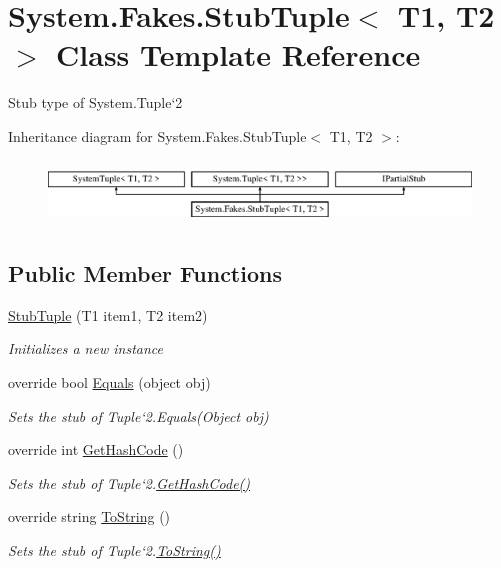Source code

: \hypertarget{class_system_1_1_fakes_1_1_stub_tuple_3_01_t1_00_01_t2_01_4}{\section{System.\-Fakes.\-Stub\-Tuple$<$ T1, T2 $>$ Class Template Reference}
\label{class_system_1_1_fakes_1_1_stub_tuple_3_01_t1_00_01_t2_01_4}
}


Stub type of System.\-Tuple`2 


Inheritance diagram for System.\-Fakes.\-Stub\-Tuple$<$ T1, T2 $>$\-:\begin{figure}[H]
\begin{center}
\leavevmode
\includegraphics[height=1.704718cm]{class_system_1_1_fakes_1_1_stub_tuple_3_01_t1_00_01_t2_01_4}
\end{center}
\end{figure}
\subsection*{Public Member Functions}
\begin{DoxyCompactItemize}
\item 
\hyperlink{class_system_1_1_fakes_1_1_stub_tuple_3_01_t1_00_01_t2_01_4_a96c73b068f3b8f4f797e172dc0246e2d}{Stub\-Tuple} (T1 item1, T2 item2)
\begin{DoxyCompactList}\small\item\em Initializes a new instance\end{DoxyCompactList}\item 
override bool \hyperlink{class_system_1_1_fakes_1_1_stub_tuple_3_01_t1_00_01_t2_01_4_a41148edbc3779f77dd6fea37d72a7d82}{Equals} (object obj)
\begin{DoxyCompactList}\small\item\em Sets the stub of Tuple`2.Equals(\-Object obj)\end{DoxyCompactList}\item 
override int \hyperlink{class_system_1_1_fakes_1_1_stub_tuple_3_01_t1_00_01_t2_01_4_ac97951511d2e14d82747dca526c23211}{Get\-Hash\-Code} ()
\begin{DoxyCompactList}\small\item\em Sets the stub of Tuple`2.\hyperlink{class_system_1_1_fakes_1_1_stub_tuple_3_01_t1_00_01_t2_01_4_ac97951511d2e14d82747dca526c23211}{Get\-Hash\-Code()}\end{DoxyCompactList}\item 
override string \hyperlink{class_system_1_1_fakes_1_1_stub_tuple_3_01_t1_00_01_t2_01_4_ad032f05310dff24e268b8848adbe8d16}{To\-String} ()
\begin{DoxyCompactList}\small\item\em Sets the stub of Tuple`2.\hyperlink{class_system_1_1_fakes_1_1_stub_tuple_3_01_t1_00_01_t2_01_4_ad032f05310dff24e268b8848adbe8d16}{To\-String()}\end{DoxyCompactList}\end{DoxyCompactItemize}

### Requirement
Give all the lines above again, character for character, without pictures.

### Written answer
Source code

: \hypertarget{class_system_1_1_fakes_1_1_stub_tuple_3_01_t1_00_01_t2_01_4}{\section{System.\-Fakes.\-Stub\-Tuple$<$ T1, T2 $>$ Class Template Reference}
\label{class_system_1_1_fakes_1_1_stub_tuple_3_01_t1_00_01_t2_01_4}
}


Stub type of System.\-Tuple`2 


Inheritance diagram for System.\-Fakes.\-Stub\-Tuple$<$ T1, T2 $>$\-:\begin{figure}[H]
\begin{center}
\leavevmode
\includegraphics[height=1.704718cm]{class_system_1_1_fakes_1_1_stub_tuple_3_01_t1_00_01_t2_01_4}
\end{center}
\end{figure}
\subsection*{Public Member Functions}
\begin{DoxyCompactItemize}
\item 
\hyperlink{class_system_1_1_fakes_1_1_stub_tuple_3_01_t1_00_01_t2_01_4_a96c73b068f3b8f4f797e172dc0246e2d}{Stub\-Tuple} (T1 item1, T2 item2)
\begin{DoxyCompactList}\small\item\em Initializes a new instance\end{DoxyCompactList}\item 
override bool \hyperlink{class_system_1_1_fakes_1_1_stub_tuple_3_01_t1_00_01_t2_01_4_a41148edbc3779f77dd6fea37d72a7d82}{Equals} (object obj)
\begin{DoxyCompactList}\small\item\em Sets the stub of Tuple`2.Equals(\-Object obj)\end{DoxyCompactList}\item 
override int \hyperlink{class_system_1_1_fakes_1_1_stub_tuple_3_01_t1_00_01_t2_01_4_ac97951511d2e14d82747dca526c23211}{Get\-Hash\-Code} ()
\begin{DoxyCompactList}\small\item\em Sets the stub of Tuple`2.\hyperlink{class_system_1_1_fakes_1_1_stub_tuple_3_01_t1_00_01_t2_01_4_ac97951511d2e14d82747dca526c23211}{Get\-Hash\-Code()}\end{DoxyCompactList}\item 
override string \hyperlink{class_system_1_1_fakes_1_1_stub_tuple_3_01_t1_00_01_t2_01_4_ad032f05310dff24e268b8848adbe8d16}{To\-String} ()
\begin{DoxyCompactList}\small\item\em Sets the stub of Tuple`2.\hyperlink{class_system_1_1_fakes_1_1_stub_tuple_3_01_t1_00_01_t2_01_4_ad032f05310dff24e268b8848adbe8d16}{To\-String()}\end{DoxyCompactList}\end{DoxyCompactItemize}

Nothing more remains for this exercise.